# Problem Bootmanager gelöscht



## danielandross (24. November 2008)

Hallo,

habe da ein Problem:

Mein notebook hatte ursprünglich vista installiert. dann habe ich nachträglich XP installiert (und im vista ootmanager eingetragen).
Jetzt bin ich gestern auf die idee gekommen vista wegen nichtgebrauch endgültig zu löschen indem ich die partition formatiere (was ich dummerweise auch gemacht habe).

Habe mir leider gedacht, dass das Wiederherstellen des Bootmanagers meines XPs (das ich behalten möchte) irgendwie einfacher wäre (über windows xp installation -> reparieren), das hat gestern leider nicht geklappt.

Nach dem googlen in ich auf seiten gestoßen die meinten ich müsse ein paar dateien von der xp-cd kopieren damit der Bootmanager installiert ist. Leider waren die Befehle falsch beschrieben und ich bin kein DOS-Experte.

Kann mir bitte jemand erklären wie ich den xp-bootloader wieder zum laufen bekomme ohne mein windows xp zu verlieren?

Danke.


----------



## werner_sg (24. November 2008)

Denke mal Dir fehlt der Pfad zum BS

Mit dem Befehl BOOTCFG läßt sich das Startmenü konfigurieren und wiederherstellen. 

Du brauchst:

BOOTCFG /REBUILD
Druchläuft alle Windows-Installationen. man kann festlegen, welche Installationen zum Startmenü hinzugefügt werden sollen.

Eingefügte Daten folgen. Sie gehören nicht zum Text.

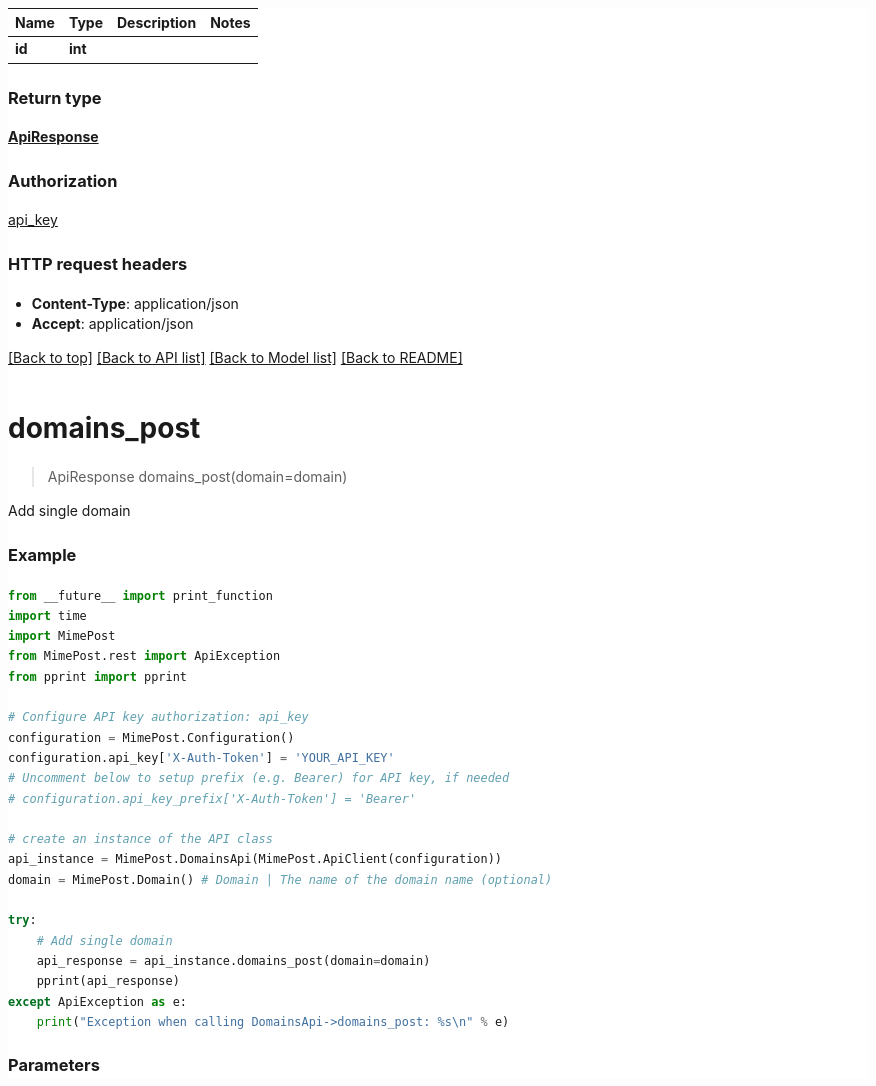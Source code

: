 Name | Type | Description  | Notes
------------- | ------------- | ------------- | -------------
 **id** | **int**|  | 

### Return type

[**ApiResponse**](ApiResponse.md)

### Authorization

[api_key](../README.md#api_key)

### HTTP request headers

 - **Content-Type**: application/json
 - **Accept**: application/json

[[Back to top]](#) [[Back to API list]](../README.md#documentation-for-api-endpoints) [[Back to Model list]](../README.md#documentation-for-models) [[Back to README]](../README.md)

# **domains_post**
> ApiResponse domains_post(domain=domain)

Add single domain

### Example
```python
from __future__ import print_function
import time
import MimePost
from MimePost.rest import ApiException
from pprint import pprint

# Configure API key authorization: api_key
configuration = MimePost.Configuration()
configuration.api_key['X-Auth-Token'] = 'YOUR_API_KEY'
# Uncomment below to setup prefix (e.g. Bearer) for API key, if needed
# configuration.api_key_prefix['X-Auth-Token'] = 'Bearer'

# create an instance of the API class
api_instance = MimePost.DomainsApi(MimePost.ApiClient(configuration))
domain = MimePost.Domain() # Domain | The name of the domain name (optional)

try:
    # Add single domain
    api_response = api_instance.domains_post(domain=domain)
    pprint(api_response)
except ApiException as e:
    print("Exception when calling DomainsApi->domains_post: %s\n" % e)
```

### Parameters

Fixmbr und Fixboot vorher schaden nicht

mfG Werner


----------



## danielandross (24. November 2008)

hi werner
bootcfg /rebuild habe ich versucht. Hat aber nichts gebracht.
Fixboot auch nicht.
fixmbr brachte ne meldung, dass dabei sachen gelöscht werden könnten. Bin mir da nicht sicher gewesen was er damit meint. Können da meine daten gelöscht werden? oder meint er nur bootmanager daten? Wie gesagt ich will meine Dten nicht verlieren.

Danke.


----------



## werner_sg (24. November 2008)

Daten bleiben bestehen

geht nur um den Bootsektor


----------



## danielandross (24. November 2008)

super dann probiere ich das heute abend nochmal aus. Danke dir.


----------



## werner_sg (24. November 2008)

Aber warum eigentlich so kompliziert 

setz doch einfach ne neu XP in die jetzt leere Partition,
wenn die fertig ist über Systemeigenschaften Erweitert die gewünschte XP auswählen.

Danach kannst Du das eben aufgespielte XP wieder killen, brauchst es ja nicht mehr.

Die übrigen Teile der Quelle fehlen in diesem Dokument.